# DIRECTIONS
Only the lines holding the string "times" are needed; copy each of them from the data.

# PROVIDED MATERIAL
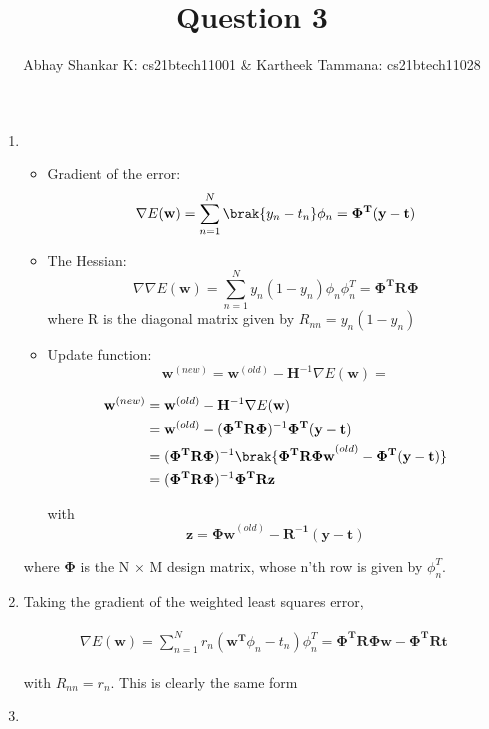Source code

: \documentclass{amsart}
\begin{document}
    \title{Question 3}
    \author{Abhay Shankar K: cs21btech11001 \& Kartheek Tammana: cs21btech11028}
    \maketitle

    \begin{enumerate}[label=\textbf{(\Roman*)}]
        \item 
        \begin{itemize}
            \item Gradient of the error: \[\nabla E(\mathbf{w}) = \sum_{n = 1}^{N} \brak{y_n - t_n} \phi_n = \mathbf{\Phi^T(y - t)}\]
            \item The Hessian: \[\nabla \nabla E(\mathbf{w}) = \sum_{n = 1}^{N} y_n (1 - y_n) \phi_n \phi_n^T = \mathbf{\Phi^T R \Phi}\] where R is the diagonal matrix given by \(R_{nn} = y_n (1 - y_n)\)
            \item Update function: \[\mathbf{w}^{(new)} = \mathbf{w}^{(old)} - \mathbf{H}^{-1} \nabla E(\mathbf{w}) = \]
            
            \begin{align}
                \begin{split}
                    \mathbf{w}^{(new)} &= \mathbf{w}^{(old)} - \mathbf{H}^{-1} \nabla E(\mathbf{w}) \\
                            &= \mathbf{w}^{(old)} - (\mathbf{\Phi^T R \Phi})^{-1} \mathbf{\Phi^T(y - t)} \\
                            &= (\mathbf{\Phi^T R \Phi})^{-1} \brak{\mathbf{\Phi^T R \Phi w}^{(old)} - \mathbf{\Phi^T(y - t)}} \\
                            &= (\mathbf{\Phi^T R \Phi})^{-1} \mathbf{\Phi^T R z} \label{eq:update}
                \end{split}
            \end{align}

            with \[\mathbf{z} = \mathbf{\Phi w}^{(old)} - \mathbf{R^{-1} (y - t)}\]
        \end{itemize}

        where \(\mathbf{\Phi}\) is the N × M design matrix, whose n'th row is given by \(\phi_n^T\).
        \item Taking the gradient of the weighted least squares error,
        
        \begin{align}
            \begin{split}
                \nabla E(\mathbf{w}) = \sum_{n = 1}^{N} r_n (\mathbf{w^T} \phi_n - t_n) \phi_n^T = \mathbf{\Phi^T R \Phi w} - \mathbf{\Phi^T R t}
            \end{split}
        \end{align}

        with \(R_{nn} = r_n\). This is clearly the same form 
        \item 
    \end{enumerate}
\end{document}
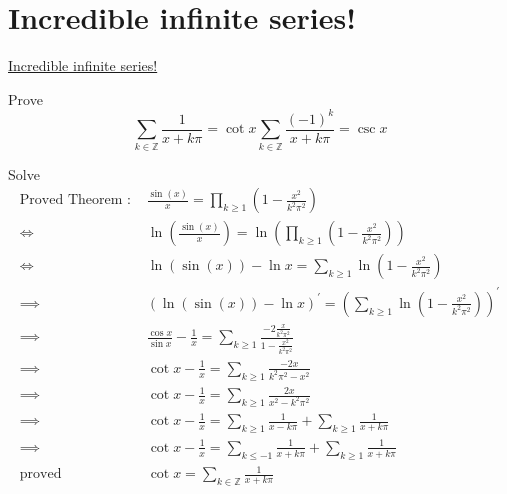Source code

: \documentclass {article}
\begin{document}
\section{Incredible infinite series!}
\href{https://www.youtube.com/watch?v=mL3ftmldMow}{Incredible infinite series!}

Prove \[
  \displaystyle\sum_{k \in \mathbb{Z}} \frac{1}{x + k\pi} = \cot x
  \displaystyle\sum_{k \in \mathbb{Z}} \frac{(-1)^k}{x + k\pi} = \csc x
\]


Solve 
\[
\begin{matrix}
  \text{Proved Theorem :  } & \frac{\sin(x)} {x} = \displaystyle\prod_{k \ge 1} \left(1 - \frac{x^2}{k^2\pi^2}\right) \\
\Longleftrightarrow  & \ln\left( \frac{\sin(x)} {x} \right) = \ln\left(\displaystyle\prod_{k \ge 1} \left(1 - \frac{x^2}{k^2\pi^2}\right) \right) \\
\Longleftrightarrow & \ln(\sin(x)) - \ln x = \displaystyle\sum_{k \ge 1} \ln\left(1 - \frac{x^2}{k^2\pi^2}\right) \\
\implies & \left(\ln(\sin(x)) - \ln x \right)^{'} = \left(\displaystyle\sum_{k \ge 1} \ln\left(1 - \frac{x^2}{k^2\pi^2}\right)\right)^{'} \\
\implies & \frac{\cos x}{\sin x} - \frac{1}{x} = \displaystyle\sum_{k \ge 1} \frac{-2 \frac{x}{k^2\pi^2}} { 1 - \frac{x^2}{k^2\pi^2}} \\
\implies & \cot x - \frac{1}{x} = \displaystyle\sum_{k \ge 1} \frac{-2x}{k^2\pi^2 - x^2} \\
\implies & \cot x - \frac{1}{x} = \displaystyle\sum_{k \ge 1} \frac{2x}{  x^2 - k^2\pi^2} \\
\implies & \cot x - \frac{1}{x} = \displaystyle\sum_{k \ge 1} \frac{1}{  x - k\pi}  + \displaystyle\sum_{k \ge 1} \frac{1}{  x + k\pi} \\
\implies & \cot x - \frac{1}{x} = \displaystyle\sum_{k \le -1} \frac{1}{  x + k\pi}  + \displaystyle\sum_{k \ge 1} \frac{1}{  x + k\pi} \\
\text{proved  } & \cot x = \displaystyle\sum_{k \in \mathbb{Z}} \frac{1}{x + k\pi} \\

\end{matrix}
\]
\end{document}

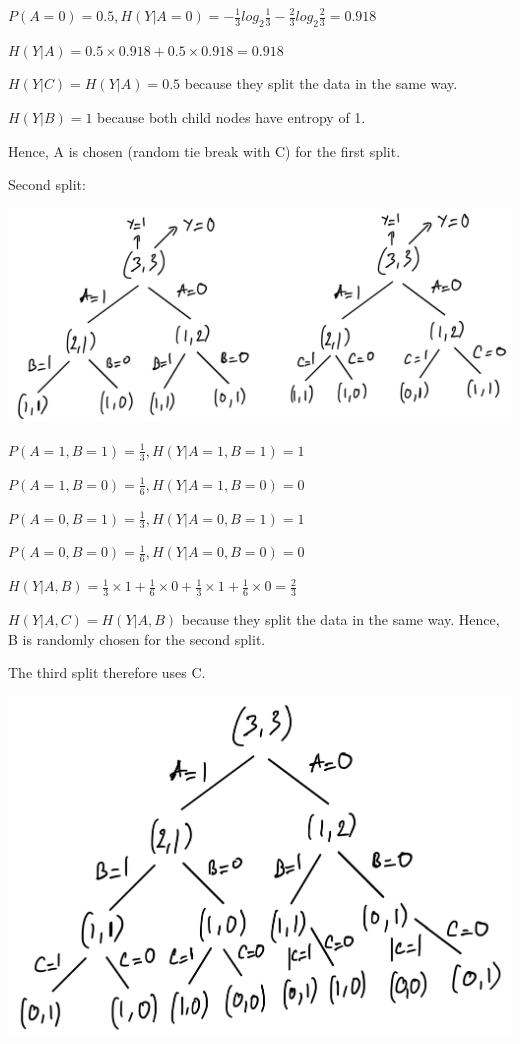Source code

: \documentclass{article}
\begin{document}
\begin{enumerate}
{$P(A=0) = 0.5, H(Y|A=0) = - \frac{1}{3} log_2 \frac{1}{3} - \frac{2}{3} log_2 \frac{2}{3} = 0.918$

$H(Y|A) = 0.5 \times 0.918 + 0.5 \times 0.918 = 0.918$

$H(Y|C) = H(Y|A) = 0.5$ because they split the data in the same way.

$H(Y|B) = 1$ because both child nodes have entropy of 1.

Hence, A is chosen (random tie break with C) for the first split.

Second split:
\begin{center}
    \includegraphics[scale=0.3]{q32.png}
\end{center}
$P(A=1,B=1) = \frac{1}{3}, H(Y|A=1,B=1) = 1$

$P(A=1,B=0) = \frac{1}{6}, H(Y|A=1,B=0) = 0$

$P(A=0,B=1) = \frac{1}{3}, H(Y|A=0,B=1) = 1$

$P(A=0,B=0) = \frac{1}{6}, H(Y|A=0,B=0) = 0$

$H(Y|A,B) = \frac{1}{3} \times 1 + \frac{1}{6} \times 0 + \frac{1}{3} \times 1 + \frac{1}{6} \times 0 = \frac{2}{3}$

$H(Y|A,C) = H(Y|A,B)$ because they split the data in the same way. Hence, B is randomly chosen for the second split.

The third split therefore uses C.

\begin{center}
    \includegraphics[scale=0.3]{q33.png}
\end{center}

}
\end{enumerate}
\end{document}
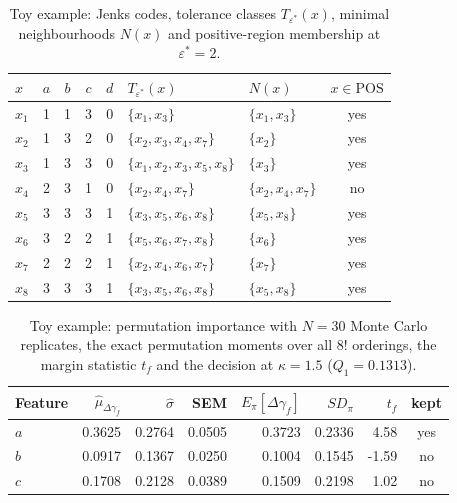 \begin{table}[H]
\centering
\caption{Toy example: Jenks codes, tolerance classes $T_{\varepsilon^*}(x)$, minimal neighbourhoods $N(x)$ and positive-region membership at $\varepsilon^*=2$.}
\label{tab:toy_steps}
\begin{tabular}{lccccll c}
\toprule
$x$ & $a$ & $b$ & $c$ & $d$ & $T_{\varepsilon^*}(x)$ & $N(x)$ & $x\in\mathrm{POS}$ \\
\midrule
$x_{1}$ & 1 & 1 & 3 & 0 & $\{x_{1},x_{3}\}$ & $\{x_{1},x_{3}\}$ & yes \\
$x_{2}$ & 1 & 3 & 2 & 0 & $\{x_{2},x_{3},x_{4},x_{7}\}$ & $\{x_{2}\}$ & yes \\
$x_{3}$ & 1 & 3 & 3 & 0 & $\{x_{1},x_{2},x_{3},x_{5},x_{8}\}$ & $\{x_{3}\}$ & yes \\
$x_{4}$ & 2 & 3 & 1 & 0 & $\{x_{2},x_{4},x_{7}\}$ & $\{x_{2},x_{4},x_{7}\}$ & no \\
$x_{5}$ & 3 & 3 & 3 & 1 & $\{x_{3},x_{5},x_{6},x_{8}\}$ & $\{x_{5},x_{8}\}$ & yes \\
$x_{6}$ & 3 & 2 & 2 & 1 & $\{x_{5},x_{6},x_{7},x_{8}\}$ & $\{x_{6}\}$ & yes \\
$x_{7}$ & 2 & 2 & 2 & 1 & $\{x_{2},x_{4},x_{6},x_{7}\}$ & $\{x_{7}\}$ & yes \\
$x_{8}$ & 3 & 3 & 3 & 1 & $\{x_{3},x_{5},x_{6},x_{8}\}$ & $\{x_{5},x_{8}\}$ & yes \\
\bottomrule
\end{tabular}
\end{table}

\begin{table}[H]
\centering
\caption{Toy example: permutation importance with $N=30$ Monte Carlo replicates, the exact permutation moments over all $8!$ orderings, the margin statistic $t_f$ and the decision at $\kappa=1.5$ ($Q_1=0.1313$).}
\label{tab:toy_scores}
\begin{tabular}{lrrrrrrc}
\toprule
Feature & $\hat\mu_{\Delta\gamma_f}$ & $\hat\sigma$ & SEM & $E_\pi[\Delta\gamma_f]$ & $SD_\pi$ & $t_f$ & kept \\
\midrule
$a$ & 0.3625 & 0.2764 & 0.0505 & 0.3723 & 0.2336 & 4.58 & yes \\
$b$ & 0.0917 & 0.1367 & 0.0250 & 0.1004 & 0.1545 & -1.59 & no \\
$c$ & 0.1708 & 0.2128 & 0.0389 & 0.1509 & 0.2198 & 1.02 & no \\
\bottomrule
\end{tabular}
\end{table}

# TASK ANSWER
$H(Y|A) = 0.5 \times 0.918 + 0.5 \times 0.918 = 0.918$
$H(Y|A,B) = \frac{1}{3} \times 1 + \frac{1}{6} \times 0 + \frac{1}{3} \times 1 + \frac{1}{6} \times 0 = \frac{2}{3}$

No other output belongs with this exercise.